Voyez, on est peu de choses.

Y’a un truc qui est super bizarre au Donjon, c’est que contrairement à ce que l’on pourrait croire, les mecs ont adoré mon physique. Et laissez moi vous dire un truc, que ce soit bien clair : LES MEUFS SONT DES PUTAINS D’AVION DE CHASSE. J’en déduis donc qu’ayant un physique atypique, je suis convoitée.

Ca aurait pu être flatteur si le seul mec qui a osé une approche (j’étais collée à mon mec, sinon) n’était pas l’homme qui ressemblait le plus à une limace que j’ai vu dans ma vie. Je le compare à une limace car il a effectué plusieurs glissements autour de moi avant de marcher avec ses vraies jambes pour m’approcher. A mon regard, il a moonwalké de tout son corps de limace.

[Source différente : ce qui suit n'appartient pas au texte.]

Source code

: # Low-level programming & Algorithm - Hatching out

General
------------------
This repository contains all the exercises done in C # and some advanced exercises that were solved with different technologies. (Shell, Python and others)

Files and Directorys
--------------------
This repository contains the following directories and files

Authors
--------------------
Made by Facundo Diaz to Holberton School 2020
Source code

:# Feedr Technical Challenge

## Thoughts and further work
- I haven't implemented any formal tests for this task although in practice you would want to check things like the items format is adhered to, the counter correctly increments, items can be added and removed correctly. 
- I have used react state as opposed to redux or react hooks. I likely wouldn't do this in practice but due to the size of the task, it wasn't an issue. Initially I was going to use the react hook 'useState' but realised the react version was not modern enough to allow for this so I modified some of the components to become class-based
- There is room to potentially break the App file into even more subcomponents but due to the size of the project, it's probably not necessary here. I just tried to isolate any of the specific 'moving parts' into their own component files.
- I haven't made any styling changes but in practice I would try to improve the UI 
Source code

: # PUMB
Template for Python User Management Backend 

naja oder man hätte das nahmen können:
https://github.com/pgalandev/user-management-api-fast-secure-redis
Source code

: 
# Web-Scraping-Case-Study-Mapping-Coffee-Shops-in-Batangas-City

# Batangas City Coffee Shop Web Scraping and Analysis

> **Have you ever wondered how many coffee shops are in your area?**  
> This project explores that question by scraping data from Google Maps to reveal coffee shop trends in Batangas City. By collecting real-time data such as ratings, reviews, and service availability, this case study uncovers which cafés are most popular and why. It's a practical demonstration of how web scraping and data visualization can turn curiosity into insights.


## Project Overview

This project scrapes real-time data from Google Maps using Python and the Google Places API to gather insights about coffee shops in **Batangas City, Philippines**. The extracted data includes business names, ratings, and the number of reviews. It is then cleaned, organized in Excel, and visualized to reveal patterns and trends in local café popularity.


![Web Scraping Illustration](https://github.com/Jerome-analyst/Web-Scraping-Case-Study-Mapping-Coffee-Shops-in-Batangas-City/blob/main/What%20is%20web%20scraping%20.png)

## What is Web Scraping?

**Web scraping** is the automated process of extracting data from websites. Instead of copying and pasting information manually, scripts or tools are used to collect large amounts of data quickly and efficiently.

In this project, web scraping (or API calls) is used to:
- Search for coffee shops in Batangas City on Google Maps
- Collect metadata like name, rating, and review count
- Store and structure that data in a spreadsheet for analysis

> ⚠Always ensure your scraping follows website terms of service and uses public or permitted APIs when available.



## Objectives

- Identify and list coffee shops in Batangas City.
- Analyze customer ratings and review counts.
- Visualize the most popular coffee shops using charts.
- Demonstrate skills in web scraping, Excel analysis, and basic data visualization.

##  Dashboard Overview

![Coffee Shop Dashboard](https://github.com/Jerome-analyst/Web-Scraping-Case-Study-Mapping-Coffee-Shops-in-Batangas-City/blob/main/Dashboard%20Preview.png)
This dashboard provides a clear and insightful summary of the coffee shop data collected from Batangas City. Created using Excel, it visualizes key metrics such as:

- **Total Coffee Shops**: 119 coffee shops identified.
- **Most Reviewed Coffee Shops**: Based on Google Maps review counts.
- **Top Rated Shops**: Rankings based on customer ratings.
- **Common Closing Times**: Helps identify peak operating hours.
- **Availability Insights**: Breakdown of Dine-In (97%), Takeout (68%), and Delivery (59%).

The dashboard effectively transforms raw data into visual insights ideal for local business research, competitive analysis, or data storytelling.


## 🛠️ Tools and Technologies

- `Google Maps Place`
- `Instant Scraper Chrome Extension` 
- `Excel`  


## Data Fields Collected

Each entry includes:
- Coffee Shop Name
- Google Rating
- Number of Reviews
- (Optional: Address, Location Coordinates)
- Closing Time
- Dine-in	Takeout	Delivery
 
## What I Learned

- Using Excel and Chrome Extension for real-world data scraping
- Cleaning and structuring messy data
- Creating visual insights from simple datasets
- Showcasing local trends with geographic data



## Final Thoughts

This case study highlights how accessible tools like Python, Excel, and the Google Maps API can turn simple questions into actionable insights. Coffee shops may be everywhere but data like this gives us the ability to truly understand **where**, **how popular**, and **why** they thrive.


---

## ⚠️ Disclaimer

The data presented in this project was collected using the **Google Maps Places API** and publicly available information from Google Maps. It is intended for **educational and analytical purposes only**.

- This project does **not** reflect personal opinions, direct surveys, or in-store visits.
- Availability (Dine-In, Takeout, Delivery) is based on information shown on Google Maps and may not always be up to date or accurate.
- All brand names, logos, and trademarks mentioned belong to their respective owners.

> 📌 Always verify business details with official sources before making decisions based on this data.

Puis on a assisté a un autre spectacle que je ne vous raconterai pas en détail mais je peux vous dire que l’expression « se faire casser les couilles » est totalement réalisable avec un peu d’imagination et une bonne mutuelle.

On allait partir, je discutais le coup avec mon meilleur pote, que nous appelerons Thomas, par souci d’anonymat quand soudain un mec avec une perruque orange apparaît dans mon champ de vision.

La perruque : Je peux le sucer ?

LPPM : Hein ?

La perruque : Ton esclave ? Je peux le sucer ?

LPPM : Mon esc… Hein ? Bah, je sais pas demande lui.

La perruque : Je peux te sucer ?

Thomas : Non.

La perruque : Ah.

LPPM : Je voudrais mettre en lumière un point important et non négligeable. Nous ne sommes pas dans un rapport dominant / dominé, nous sommes amis. De fait, je ne peux donc pas prendre le pouvoir décisionnel dans notre amitié et ceci bien que…

La perruque +Thomas : Ta gueule.

LPPM : Bon.

Du coup, j’ai laissé La perruque et Thomas ensemble, j’ai rejoins mon mec qui m’attendait dehors. Thomas n’arrivait pas, je suis redescendue, j’ai vu Thomas entre les cuisses d’une meuf, ça commençait à partir en couilles, tout ça.

En sortant du Donjon, on te distribue de chouettes autocollants, des fois que tu voudrais les mettre sur ton frigo, pour la bonne ambiance ou sur ta caisse façon « Bébé à Bord ».

Le vrai malaise de la soirée, c’est quand je me suis rendu compte qu’un mec au taf a ces stickers collés sur son bureau…

One Response to “J’ai testé pour vous : le club BDSM.”

  1. Coyote 23 août 2014 at 14 h 39 min #

    Ouais, ben ça donne pas envie…

    Kudos pour le dialogue dans les toilettes, j’ai bien ri.